With ‘Mosaic,’ Steven Soderbergh allows viewers to choose their own adventure — but please don’t call it that

Actors Paul Reubens and Sharon Stone in filmmaker Steven Soderbergh's new HBO miniseries, "Mosaic."
(Claudette Barius / HBO)

The first thing you should know about “Mosaic” is that writer Ed Solomon and director Steven Soderbergh hate when people call it a choose-your-own-adventure series.

Not that they’ve come up with a better term to describe “Mosaic,” which launched as a smartphone app in November and airs as a six-episode limited-series-sorta-thing beginning Monday on HBO.

“It’s just … a thing,” Soderbergh says, shrugging, during a joint interview with Solomon at HBO’s midtown headquarters.

Solomon offers another suggestion: “An ... experience?”


“There’s not even a word for what it is, actually, because it’s not a movie. It’s not a TV show. It’s not a game,” continues Soderbergh, who also dislikes the word “interactive.” “We should be like Prince. It’s just, like, a symbol.”

In lieu of a cryptic glyph, here’s an attempt to explain “Mosaic”: Set in a Utah resort town, it is a mystery focused on the disappearance of Olivia Lake (Sharon Stone), the charismatic author of a wildly successful children’s book.
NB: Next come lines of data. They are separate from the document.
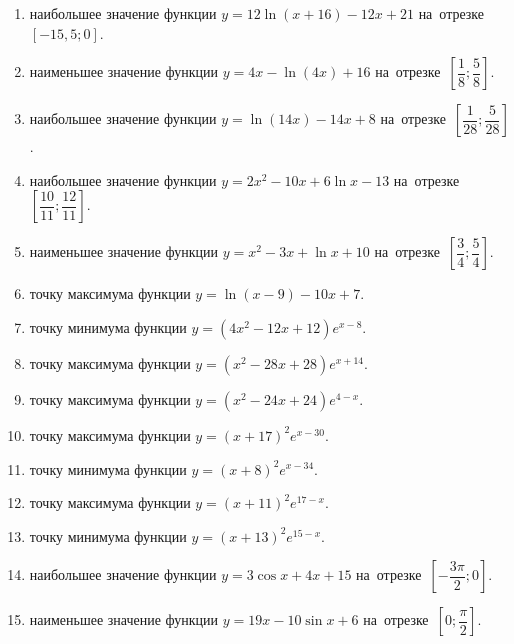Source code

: \documentclass[a4paper,10pt]{article}
\begin{document}
\begin{enumerate}
\item {} наибольшее значение функции $y = 12\ln \left(x+16\right)-12x +21$ на~отрезке~$\left[-15,5;0\right]$.

\item {} наименьшее значение функции $y = 4x-\ln \left(4x\right)+16$ на~отрезке~$\left[\dfrac{1}{8};\dfrac{5}{8}\right]$.

\item {} наибольшее значение функции $y = \ln \left(14x\right)-14x+8$ на~отрезке~$\left[\dfrac{1}{28};\dfrac{5}{28}\right]$.

\item {} наибольшее значение функции $y=2x^2-10x+6\ln x-13$ на~отрезке~$\left[\dfrac{10}{11};\dfrac{12}{11}\right]$.

\item {} наименьшее значение функции $y=x^2-3x+\ln x+10$ на~отрезке~$\left[\dfrac{3}{4};\dfrac{5}{4}\right]$.

\item {} точку максимума функции $y=\ln \left(x-9\right)-10x+7$.

\item {} точку минимума функции $y=\left(4x^2-12x+12\right)e^{x-8}$.

\item {} точку максимума функции $y=\left(x^2-28x+28\right)e^{x+14}$.

\item {} точку максимума функции $y=\left(x^2-24x+24\right)e^{4-x}$.

\item {} точку максимума функции $y=\left(x +17\right)^2e^{x-30}$.

\item {} точку минимума функции $y=\left(x +8\right)^2e^{x-34}$.

\item {} точку максимума функции $y=\left(x +11\right)^2e^{17-x}$.

\item {} точку минимума функции $y=\left(x +13\right)^2e^{15-x}$.

\item {} наибольшее значение функции $y=3\cos x+4x +15$ на~отрезке~$\left[-\dfrac{3\pi }{2};0\right]$.

\item {} наименьшее значение функции $y=19x-10\sin x +6$ на~отрезке~$\left[0;\dfrac{\pi }{2}\right]$.


\end{enumerate}
\end{document}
Told from multiple perspectives over a four-year time frame, both the app and the series follow the investigation into her fate, with suspicion focused on the various parasitic characters in her orbit, including con-man fiancé Eric Neill (Frederick Weller) and struggling artist/handyman Joel Hurley (Garrett Hedlund).

In the app version, 15 chapters are laid out in a web-like map. After watching a chapter, usually 15-30 minutes in length, users must select which character to follow next until they’ve reached the end of a thread. Along the way, they can check out so-called “discoveries,” like PDFs of documents relevant to the case, voicemails and additional scenes.

The broadcast version is told in a more traditional, one-hour episodic format, airing on five consecutive nights on HBO (and will be available on HBO Go), but explores the same themes: the malleability of identity, the unearthing of buried secrets and the burden of past success.


While it may not be TV, exactly, “Mosaic” taps into several trends pervading the small screen. Similar to shows such as “Westworld,” “The Affair” and “Mr. Robot,” “Mosaic” is a mystery that plays up the subjectivity of experience, and, like “Twin Peaks: The Return” has prompted conversations about the exact definition of “television.” And by encouraging users to weave their own way through the investigation, the app harnesses the current zeal for true-crime stories (“The Jinx,” “The Keepers,” “Serial”) turning consumers into amateur detectives.

For Soderbergh, the project represents the latest unconventional turn in a career divided among big-budget star vehicles like “Ocean’s Eleven,” experimental features such as “Bubble” and groundbreaking TV projects like “The Knick.” Never a purist — he was an early and enthusiastic adopter of digital filmmaking — Soderbergh is once again pushing the boundaries of format with “Mosaic.”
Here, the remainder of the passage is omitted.